## WHAT THE TASK REQUIRES
Give only the number of lines in the records that contain the word "silos".

Saved data entries
-=-=-
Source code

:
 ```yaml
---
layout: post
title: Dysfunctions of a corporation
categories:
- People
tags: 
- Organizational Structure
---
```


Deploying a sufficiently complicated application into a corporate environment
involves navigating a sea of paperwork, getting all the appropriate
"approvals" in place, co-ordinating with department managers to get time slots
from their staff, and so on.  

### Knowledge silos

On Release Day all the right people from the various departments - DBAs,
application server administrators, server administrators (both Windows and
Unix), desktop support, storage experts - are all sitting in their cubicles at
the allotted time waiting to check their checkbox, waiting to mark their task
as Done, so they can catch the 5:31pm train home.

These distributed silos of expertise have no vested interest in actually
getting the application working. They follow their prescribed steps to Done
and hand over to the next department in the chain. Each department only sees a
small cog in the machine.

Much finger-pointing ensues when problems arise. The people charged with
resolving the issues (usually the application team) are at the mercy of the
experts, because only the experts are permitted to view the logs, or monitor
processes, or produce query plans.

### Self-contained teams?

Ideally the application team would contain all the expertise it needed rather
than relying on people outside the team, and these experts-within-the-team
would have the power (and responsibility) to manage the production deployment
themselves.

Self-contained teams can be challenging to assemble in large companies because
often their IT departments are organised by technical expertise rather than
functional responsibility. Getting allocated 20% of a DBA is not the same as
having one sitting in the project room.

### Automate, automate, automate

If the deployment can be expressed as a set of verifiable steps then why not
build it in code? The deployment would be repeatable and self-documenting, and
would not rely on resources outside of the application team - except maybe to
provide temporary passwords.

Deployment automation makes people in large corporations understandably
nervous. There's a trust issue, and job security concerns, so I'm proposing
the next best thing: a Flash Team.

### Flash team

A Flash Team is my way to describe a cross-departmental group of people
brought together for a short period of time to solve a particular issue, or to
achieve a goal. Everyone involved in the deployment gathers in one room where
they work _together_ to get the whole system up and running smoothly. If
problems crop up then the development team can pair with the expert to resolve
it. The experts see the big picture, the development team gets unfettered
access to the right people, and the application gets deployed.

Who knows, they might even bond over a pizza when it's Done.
-=-=-
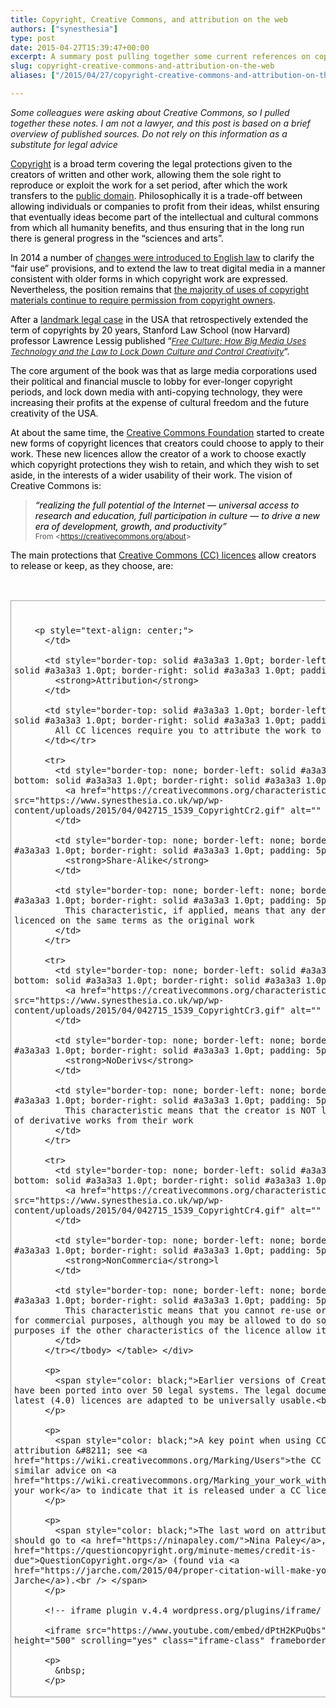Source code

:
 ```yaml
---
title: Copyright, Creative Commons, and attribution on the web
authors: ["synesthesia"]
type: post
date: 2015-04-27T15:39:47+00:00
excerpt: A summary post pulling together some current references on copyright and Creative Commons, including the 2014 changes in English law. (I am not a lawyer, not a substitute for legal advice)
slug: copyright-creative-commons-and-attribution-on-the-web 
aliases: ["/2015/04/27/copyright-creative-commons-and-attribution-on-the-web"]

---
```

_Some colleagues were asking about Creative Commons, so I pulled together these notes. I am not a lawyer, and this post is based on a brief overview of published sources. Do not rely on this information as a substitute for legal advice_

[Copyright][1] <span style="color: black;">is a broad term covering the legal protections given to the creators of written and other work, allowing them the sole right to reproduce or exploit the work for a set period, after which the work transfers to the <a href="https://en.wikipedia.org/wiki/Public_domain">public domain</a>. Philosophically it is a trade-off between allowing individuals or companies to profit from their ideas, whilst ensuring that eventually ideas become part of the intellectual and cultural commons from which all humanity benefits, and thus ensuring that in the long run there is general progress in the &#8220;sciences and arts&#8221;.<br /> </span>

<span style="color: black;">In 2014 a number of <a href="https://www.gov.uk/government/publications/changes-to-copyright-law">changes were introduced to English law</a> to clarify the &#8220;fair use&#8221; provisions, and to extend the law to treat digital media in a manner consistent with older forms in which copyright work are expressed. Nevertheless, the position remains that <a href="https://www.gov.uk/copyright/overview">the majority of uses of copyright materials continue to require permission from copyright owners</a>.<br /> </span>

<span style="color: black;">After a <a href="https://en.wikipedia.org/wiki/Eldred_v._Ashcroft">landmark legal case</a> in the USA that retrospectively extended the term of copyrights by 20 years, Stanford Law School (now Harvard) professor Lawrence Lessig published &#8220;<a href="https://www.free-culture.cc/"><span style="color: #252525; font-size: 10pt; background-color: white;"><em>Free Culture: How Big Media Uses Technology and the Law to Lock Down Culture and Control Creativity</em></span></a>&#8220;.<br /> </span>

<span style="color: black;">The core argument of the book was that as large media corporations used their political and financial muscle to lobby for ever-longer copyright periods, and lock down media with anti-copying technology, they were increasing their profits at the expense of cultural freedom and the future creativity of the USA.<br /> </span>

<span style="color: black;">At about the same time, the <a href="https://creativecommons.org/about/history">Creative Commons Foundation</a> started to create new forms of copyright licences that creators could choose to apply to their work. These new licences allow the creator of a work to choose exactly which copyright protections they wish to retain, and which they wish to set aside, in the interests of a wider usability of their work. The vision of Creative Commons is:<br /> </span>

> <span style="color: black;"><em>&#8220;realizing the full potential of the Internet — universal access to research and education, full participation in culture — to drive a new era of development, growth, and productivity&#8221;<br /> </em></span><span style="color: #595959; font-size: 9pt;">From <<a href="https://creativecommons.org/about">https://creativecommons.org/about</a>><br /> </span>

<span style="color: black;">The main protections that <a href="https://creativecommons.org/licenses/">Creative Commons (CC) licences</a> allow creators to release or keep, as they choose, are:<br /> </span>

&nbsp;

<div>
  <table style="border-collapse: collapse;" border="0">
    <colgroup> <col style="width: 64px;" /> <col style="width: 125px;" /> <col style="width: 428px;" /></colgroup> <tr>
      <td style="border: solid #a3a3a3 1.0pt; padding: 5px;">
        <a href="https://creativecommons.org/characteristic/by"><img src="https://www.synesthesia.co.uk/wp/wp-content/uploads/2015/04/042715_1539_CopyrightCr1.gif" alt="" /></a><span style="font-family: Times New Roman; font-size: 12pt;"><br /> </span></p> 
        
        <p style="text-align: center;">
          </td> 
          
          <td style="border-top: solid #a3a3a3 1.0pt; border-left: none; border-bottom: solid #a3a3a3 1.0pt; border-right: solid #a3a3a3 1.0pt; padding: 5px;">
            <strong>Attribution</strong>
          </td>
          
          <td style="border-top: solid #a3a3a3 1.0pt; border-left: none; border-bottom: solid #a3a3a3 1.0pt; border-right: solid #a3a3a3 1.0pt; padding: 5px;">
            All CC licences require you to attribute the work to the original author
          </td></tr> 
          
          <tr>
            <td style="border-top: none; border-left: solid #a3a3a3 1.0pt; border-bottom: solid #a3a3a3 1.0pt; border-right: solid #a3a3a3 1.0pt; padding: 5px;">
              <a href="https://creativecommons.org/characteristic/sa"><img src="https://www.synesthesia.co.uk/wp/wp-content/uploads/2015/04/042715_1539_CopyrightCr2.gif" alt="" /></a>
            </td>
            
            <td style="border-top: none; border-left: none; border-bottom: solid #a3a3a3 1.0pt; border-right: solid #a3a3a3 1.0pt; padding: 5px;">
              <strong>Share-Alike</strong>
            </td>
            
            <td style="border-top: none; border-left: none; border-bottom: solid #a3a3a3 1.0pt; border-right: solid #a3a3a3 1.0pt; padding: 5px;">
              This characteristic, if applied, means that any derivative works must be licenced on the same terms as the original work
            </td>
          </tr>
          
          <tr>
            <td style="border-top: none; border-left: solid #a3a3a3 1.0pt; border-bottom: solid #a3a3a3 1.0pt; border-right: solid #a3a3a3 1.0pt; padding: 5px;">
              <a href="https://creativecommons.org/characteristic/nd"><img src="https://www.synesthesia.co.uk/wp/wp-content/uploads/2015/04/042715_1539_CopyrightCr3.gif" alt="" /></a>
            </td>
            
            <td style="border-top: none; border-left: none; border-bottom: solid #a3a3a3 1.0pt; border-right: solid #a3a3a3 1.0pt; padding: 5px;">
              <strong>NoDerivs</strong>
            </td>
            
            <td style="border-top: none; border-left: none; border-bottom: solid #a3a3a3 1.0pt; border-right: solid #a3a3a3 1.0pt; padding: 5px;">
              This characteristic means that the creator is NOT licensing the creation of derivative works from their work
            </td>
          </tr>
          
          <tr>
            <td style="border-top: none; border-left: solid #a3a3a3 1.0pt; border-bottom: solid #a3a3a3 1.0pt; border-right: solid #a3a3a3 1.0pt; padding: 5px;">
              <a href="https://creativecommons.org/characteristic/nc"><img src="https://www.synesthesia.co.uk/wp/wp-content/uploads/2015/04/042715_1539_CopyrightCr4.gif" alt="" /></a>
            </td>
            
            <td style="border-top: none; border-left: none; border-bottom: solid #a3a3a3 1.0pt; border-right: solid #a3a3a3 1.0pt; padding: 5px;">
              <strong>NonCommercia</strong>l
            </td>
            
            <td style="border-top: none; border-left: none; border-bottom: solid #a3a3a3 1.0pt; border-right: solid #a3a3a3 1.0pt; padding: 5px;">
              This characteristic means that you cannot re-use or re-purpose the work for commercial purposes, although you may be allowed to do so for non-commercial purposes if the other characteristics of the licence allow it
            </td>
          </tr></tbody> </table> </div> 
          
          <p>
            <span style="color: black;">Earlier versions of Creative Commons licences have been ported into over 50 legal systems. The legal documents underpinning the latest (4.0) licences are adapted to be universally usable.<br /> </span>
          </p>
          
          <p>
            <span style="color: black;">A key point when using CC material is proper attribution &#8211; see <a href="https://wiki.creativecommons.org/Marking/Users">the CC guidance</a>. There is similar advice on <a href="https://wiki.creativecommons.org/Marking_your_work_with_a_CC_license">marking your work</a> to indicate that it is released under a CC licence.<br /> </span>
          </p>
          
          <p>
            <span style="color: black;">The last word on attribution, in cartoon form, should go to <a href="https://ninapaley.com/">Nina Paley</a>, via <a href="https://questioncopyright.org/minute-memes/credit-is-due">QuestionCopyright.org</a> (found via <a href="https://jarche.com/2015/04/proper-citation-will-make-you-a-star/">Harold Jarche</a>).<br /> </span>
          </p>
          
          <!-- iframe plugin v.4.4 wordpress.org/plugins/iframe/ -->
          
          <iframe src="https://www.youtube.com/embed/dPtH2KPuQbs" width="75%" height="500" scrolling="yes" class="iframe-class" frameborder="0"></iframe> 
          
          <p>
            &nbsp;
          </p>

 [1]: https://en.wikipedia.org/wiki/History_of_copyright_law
-=-=-
## EXERCISE ANSWER
2